Take 15 million books and 4 billion words, use a simple interface to search for a few words or phrases, and presto – you have Google’s Ngram Viewer.

Ngram creates charts that show how often words or phrases have occurred in books since 1800. It can be used to trace to rise and decline of certain words, giving clues to researchers. Or it can be used for simple fun – (Red Sox, Yankees).

Jon Orwant, leader of the Google’s Digital Humanities effort and one of three co-creators of the Ngram, spoke to about 75 people at a meeting of the Boston group of Hacks/Hackers at Google in Cambridge on Feb. 9.

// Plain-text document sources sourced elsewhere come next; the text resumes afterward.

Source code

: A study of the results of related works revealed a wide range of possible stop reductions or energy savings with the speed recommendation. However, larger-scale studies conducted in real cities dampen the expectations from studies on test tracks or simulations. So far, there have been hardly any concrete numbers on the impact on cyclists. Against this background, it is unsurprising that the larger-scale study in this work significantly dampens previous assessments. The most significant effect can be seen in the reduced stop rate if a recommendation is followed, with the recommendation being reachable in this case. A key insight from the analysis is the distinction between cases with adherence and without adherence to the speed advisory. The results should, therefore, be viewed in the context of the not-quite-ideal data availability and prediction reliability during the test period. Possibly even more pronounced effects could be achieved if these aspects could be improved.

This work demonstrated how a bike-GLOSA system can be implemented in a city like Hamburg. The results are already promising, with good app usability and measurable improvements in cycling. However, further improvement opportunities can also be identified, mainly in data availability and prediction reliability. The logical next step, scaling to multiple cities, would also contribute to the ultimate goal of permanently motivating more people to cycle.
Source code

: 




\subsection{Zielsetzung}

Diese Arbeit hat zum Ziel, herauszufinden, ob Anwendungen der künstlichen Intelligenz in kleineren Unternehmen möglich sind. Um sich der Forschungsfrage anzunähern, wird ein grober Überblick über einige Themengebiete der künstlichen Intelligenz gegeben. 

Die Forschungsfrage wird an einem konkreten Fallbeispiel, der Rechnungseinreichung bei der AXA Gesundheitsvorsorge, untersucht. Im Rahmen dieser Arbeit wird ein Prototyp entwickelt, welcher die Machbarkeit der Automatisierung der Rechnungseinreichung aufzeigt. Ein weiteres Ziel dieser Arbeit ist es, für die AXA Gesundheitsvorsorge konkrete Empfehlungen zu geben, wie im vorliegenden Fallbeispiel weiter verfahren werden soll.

Orwant, a former publisher, described the Google Books project and how Ngram can be use. The Book project now has scanned in about 15 million books, or more than 10 percent of the estimated 129 million books “printed since Gutenberg,” he said.

(To try out: http://ngrams.googlelabs.com/)

Users can see how often words or phrases (up to 5 words) have appeared in print since 1800.

While it can be a lot of fun, it’s also a scholarly tool. But Orwant, who grew up in Fitchburg where his father was a reporter for the local paper, warned that he sees it more as a tool for helping discover which questions need to be asked, and “not an oracle.”